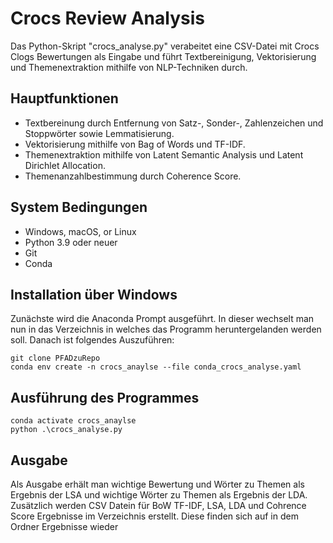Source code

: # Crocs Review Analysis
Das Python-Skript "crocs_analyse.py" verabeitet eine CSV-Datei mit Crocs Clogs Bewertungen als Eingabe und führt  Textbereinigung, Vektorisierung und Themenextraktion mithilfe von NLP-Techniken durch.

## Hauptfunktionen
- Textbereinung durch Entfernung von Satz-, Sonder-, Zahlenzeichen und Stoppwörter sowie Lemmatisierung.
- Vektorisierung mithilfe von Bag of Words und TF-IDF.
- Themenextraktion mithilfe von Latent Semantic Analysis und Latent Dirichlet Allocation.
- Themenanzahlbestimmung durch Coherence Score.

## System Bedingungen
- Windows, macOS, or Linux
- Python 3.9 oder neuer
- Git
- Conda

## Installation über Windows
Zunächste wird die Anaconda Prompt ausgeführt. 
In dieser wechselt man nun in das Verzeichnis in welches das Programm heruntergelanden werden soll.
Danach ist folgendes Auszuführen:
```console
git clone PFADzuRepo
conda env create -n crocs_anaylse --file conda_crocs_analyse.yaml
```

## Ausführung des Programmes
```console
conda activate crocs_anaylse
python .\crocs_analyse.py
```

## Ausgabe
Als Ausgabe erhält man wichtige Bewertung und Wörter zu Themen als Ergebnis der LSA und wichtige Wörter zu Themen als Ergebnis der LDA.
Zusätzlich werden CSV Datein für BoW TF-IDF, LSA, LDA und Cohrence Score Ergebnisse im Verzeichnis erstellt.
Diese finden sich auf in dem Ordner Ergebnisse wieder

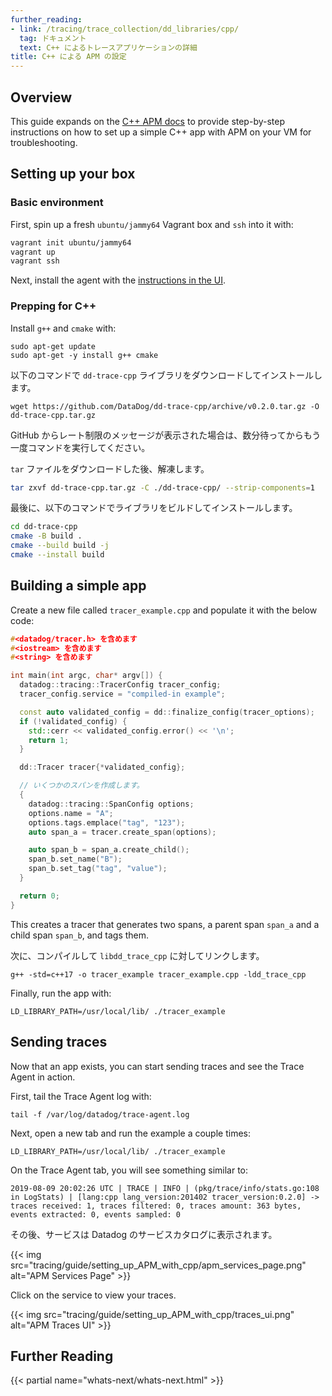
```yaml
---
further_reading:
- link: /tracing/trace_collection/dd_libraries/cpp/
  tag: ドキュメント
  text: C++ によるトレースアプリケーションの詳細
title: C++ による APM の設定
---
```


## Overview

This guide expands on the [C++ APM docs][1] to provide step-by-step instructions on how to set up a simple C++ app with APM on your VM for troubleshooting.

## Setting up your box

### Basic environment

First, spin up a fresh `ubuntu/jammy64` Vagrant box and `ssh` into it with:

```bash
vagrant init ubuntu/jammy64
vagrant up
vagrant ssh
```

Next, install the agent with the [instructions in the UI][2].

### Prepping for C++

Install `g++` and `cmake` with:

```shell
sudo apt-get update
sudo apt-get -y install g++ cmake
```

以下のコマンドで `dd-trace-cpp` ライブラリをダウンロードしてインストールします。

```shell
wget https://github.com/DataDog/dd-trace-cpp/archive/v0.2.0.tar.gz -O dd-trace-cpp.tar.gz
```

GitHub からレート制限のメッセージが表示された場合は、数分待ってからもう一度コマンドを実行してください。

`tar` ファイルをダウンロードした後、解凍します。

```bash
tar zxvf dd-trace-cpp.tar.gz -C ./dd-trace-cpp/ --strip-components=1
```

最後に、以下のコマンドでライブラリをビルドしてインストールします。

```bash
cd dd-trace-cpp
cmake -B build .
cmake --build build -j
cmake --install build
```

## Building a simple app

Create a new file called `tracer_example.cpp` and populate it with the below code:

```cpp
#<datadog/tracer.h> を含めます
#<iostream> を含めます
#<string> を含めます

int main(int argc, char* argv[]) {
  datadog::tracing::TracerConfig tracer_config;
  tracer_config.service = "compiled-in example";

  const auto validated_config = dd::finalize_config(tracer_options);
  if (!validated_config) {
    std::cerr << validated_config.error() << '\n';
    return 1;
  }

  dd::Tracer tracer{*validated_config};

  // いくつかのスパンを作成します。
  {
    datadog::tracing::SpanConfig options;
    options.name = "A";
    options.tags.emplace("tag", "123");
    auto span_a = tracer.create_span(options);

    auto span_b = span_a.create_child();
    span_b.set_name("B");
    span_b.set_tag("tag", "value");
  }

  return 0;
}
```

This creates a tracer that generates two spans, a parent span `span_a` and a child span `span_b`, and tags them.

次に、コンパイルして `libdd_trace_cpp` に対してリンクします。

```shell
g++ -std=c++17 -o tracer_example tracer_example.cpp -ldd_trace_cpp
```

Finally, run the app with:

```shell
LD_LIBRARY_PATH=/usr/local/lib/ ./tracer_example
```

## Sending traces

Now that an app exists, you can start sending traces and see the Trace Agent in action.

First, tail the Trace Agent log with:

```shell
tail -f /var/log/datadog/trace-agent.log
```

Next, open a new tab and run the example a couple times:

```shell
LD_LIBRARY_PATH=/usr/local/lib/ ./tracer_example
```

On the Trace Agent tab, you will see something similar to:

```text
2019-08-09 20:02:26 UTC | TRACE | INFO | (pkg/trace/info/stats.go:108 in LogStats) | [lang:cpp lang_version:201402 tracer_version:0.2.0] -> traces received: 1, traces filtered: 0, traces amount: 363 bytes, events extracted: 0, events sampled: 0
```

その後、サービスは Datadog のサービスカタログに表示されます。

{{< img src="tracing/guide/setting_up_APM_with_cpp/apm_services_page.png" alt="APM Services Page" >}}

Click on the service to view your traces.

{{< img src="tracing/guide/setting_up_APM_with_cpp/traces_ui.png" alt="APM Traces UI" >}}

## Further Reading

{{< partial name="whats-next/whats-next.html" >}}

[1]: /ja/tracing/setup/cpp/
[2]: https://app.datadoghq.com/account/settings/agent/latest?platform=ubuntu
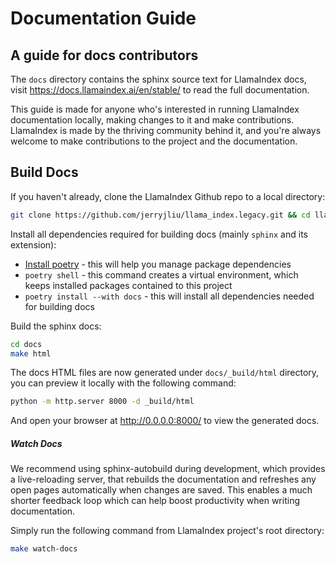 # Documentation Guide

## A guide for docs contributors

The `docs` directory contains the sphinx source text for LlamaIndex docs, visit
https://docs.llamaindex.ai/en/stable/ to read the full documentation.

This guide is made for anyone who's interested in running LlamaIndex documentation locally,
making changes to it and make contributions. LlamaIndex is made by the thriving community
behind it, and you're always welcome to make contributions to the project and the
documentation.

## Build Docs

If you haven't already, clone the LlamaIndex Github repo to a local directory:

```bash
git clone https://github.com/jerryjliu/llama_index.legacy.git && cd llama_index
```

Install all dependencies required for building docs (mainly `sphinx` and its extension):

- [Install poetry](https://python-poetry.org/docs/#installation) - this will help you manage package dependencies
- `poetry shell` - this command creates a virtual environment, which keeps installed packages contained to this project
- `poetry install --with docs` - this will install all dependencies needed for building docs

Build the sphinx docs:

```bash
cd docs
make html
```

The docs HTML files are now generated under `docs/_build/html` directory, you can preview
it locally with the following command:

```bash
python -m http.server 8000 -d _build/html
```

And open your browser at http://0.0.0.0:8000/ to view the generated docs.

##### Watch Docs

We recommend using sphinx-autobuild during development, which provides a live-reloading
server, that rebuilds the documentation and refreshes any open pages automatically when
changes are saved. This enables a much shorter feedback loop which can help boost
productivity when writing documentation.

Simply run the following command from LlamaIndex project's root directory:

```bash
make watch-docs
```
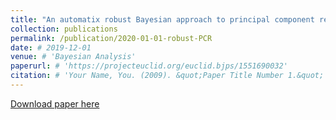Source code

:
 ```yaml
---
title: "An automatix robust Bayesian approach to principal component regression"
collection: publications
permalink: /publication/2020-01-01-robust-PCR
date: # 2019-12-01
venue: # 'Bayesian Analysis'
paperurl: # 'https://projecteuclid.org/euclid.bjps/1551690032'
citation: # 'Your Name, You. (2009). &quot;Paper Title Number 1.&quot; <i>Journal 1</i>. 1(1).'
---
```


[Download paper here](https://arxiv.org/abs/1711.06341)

..............................

#### ACTIVITY:
Output should match, line for line, the stretch of the material above from the line holding "First, tail the" through the line holding "[1]: /ja/tracing/setup/cpp/".

#### OUTPUT OF THE TASK:
First, tail the Trace Agent log with:

```shell
tail -f /var/log/datadog/trace-agent.log
```

Next, open a new tab and run the example a couple times:

```shell
LD_LIBRARY_PATH=/usr/local/lib/ ./tracer_example
```

On the Trace Agent tab, you will see something similar to:

```text
2019-08-09 20:02:26 UTC | TRACE | INFO | (pkg/trace/info/stats.go:108 in LogStats) | [lang:cpp lang_version:201402 tracer_version:0.2.0] -> traces received: 1, traces filtered: 0, traces amount: 363 bytes, events extracted: 0, events sampled: 0
```

その後、サービスは Datadog のサービスカタログに表示されます。

{{< img src="tracing/guide/setting_up_APM_with_cpp/apm_services_page.png" alt="APM Services Page" >}}

Click on the service to view your traces.

{{< img src="tracing/guide/setting_up_APM_with_cpp/traces_ui.png" alt="APM Traces UI" >}}

## Further Reading

{{< partial name="whats-next/whats-next.html" >}}

[1]: /ja/tracing/setup/cpp/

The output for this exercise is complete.